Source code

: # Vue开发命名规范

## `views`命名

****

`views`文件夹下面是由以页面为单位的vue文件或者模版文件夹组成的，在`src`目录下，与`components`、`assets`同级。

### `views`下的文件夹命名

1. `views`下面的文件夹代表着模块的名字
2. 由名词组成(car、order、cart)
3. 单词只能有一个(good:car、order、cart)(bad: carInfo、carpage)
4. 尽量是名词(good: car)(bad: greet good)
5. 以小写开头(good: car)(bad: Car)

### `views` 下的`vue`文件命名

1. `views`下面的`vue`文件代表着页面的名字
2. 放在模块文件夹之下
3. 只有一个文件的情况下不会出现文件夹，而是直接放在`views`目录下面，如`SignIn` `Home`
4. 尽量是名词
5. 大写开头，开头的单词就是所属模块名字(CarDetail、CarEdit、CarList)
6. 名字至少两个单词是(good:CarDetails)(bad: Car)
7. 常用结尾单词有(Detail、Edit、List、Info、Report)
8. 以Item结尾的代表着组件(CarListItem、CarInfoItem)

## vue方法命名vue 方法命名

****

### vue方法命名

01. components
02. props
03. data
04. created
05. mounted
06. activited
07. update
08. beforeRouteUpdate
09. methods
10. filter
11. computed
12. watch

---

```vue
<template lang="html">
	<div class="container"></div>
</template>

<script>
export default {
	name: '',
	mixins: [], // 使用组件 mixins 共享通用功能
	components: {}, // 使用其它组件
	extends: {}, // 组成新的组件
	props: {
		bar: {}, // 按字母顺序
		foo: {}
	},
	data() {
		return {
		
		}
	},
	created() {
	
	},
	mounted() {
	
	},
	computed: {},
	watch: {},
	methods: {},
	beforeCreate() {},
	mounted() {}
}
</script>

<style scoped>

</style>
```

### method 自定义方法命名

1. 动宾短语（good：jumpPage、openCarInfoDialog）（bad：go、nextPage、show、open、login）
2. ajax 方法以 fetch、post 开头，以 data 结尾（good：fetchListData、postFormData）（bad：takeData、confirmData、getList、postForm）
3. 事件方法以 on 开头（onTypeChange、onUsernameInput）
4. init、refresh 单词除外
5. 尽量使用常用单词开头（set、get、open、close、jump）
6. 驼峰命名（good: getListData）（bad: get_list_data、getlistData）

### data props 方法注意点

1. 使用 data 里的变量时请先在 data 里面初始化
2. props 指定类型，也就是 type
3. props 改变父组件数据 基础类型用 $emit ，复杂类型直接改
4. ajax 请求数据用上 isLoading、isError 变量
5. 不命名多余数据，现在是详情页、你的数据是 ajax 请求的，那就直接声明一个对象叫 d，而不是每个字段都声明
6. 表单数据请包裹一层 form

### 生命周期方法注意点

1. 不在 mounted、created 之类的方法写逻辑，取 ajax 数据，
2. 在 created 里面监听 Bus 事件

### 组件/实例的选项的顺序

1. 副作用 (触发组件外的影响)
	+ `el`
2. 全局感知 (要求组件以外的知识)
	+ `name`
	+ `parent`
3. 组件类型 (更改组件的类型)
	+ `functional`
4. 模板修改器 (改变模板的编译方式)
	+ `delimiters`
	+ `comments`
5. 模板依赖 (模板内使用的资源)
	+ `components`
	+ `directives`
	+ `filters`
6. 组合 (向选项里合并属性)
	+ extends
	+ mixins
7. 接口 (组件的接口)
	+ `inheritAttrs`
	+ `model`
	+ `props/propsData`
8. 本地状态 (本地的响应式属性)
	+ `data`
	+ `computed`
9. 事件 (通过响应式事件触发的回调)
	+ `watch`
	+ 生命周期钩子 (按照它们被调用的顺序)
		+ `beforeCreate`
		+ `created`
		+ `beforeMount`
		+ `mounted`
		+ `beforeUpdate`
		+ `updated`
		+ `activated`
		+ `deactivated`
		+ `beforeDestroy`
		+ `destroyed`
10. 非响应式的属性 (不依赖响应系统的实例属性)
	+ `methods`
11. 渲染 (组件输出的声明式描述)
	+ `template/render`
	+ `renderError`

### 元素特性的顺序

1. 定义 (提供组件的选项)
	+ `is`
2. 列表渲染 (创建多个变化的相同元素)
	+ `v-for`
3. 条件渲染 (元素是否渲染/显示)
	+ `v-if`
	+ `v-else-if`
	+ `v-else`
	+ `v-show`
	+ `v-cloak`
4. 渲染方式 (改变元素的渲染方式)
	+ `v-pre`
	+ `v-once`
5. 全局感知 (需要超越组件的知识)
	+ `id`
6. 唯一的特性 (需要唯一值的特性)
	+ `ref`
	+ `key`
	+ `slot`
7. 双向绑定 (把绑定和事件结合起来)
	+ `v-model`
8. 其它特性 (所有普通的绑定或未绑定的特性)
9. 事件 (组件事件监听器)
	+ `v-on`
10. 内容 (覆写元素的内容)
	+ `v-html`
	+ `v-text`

-----

→ **TASK PROMPT**
Repeat every line of the material exactly.

→ **EXERCISE SOLUTION**
Source code

: # Vue开发命名规范

## `views`命名

****

`views`文件夹下面是由以页面为单位的vue文件或者模版文件夹组成的，在`src`目录下，与`components`、`assets`同级。

### `views`下的文件夹命名

1. `views`下面的文件夹代表着模块的名字
2. 由名词组成(car、order、cart)
3. 单词只能有一个(good:car、order、cart)(bad: carInfo、carpage)
4. 尽量是名词(good: car)(bad: greet good)
5. 以小写开头(good: car)(bad: Car)

### `views` 下的`vue`文件命名

1. `views`下面的`vue`文件代表着页面的名字
2. 放在模块文件夹之下
3. 只有一个文件的情况下不会出现文件夹，而是直接放在`views`目录下面，如`SignIn` `Home`
4. 尽量是名词
5. 大写开头，开头的单词就是所属模块名字(CarDetail、CarEdit、CarList)
6. 名字至少两个单词是(good:CarDetails)(bad: Car)
7. 常用结尾单词有(Detail、Edit、List、Info、Report)
8. 以Item结尾的代表着组件(CarListItem、CarInfoItem)

## vue方法命名vue 方法命名

****

### vue方法命名

01. components
02. props
03. data
04. created
05. mounted
06. activited
07. update
08. beforeRouteUpdate
09. methods
10. filter
11. computed
12. watch

---

```vue
<template lang="html">
	<div class="container"></div>
</template>

<script>
export default {
	name: '',
	mixins: [], // 使用组件 mixins 共享通用功能
	components: {}, // 使用其它组件
	extends: {}, // 组成新的组件
	props: {
		bar: {}, // 按字母顺序
		foo: {}
	},
	data() {
		return {
		
		}
	},
	created() {
	
	},
	mounted() {
	
	},
	computed: {},
	watch: {},
	methods: {},
	beforeCreate() {},
	mounted() {}
}
</script>

<style scoped>

</style>
```

### method 自定义方法命名

1. 动宾短语（good：jumpPage、openCarInfoDialog）（bad：go、nextPage、show、open、login）
2. ajax 方法以 fetch、post 开头，以 data 结尾（good：fetchListData、postFormData）（bad：takeData、confirmData、getList、postForm）
3. 事件方法以 on 开头（onTypeChange、onUsernameInput）
4. init、refresh 单词除外
5. 尽量使用常用单词开头（set、get、open、close、jump）
6. 驼峰命名（good: getListData）（bad: get_list_data、getlistData）

### data props 方法注意点

1. 使用 data 里的变量时请先在 data 里面初始化
2. props 指定类型，也就是 type
3. props 改变父组件数据 基础类型用 $emit ，复杂类型直接改
4. ajax 请求数据用上 isLoading、isError 变量
5. 不命名多余数据，现在是详情页、你的数据是 ajax 请求的，那就直接声明一个对象叫 d，而不是每个字段都声明
6. 表单数据请包裹一层 form

### 生命周期方法注意点

1. 不在 mounted、created 之类的方法写逻辑，取 ajax 数据，
2. 在 created 里面监听 Bus 事件

### 组件/实例的选项的顺序

1. 副作用 (触发组件外的影响)
	+ `el`
2. 全局感知 (要求组件以外的知识)
	+ `name`
	+ `parent`
3. 组件类型 (更改组件的类型)
	+ `functional`
4. 模板修改器 (改变模板的编译方式)
	+ `delimiters`
	+ `comments`
5. 模板依赖 (模板内使用的资源)
	+ `components`
	+ `directives`
	+ `filters`
6. 组合 (向选项里合并属性)
	+ extends
	+ mixins
7. 接口 (组件的接口)
	+ `inheritAttrs`
	+ `model`
	+ `props/propsData`
8. 本地状态 (本地的响应式属性)
	+ `data`
	+ `computed`
9. 事件 (通过响应式事件触发的回调)
	+ `watch`
	+ 生命周期钩子 (按照它们被调用的顺序)
		+ `beforeCreate`
		+ `created`
		+ `beforeMount`
		+ `mounted`
		+ `beforeUpdate`
		+ `updated`
		+ `activated`
		+ `deactivated`
		+ `beforeDestroy`
		+ `destroyed`
10. 非响应式的属性 (不依赖响应系统的实例属性)
	+ `methods`
11. 渲染 (组件输出的声明式描述)
	+ `template/render`
	+ `renderError`

### 元素特性的顺序

1. 定义 (提供组件的选项)
	+ `is`
2. 列表渲染 (创建多个变化的相同元素)
	+ `v-for`
3. 条件渲染 (元素是否渲染/显示)
	+ `v-if`
	+ `v-else-if`
	+ `v-else`
	+ `v-show`
	+ `v-cloak`
4. 渲染方式 (改变元素的渲染方式)
	+ `v-pre`
	+ `v-once`
5. 全局感知 (需要超越组件的知识)
	+ `id`
6. 唯一的特性 (需要唯一值的特性)
	+ `ref`
	+ `key`
	+ `slot`
7. 双向绑定 (把绑定和事件结合起来)
	+ `v-model`
8. 其它特性 (所有普通的绑定或未绑定的特性)
9. 事件 (组件事件监听器)
	+ `v-on`
10. 内容 (覆写元素的内容)
	+ `v-html`
	+ `v-text`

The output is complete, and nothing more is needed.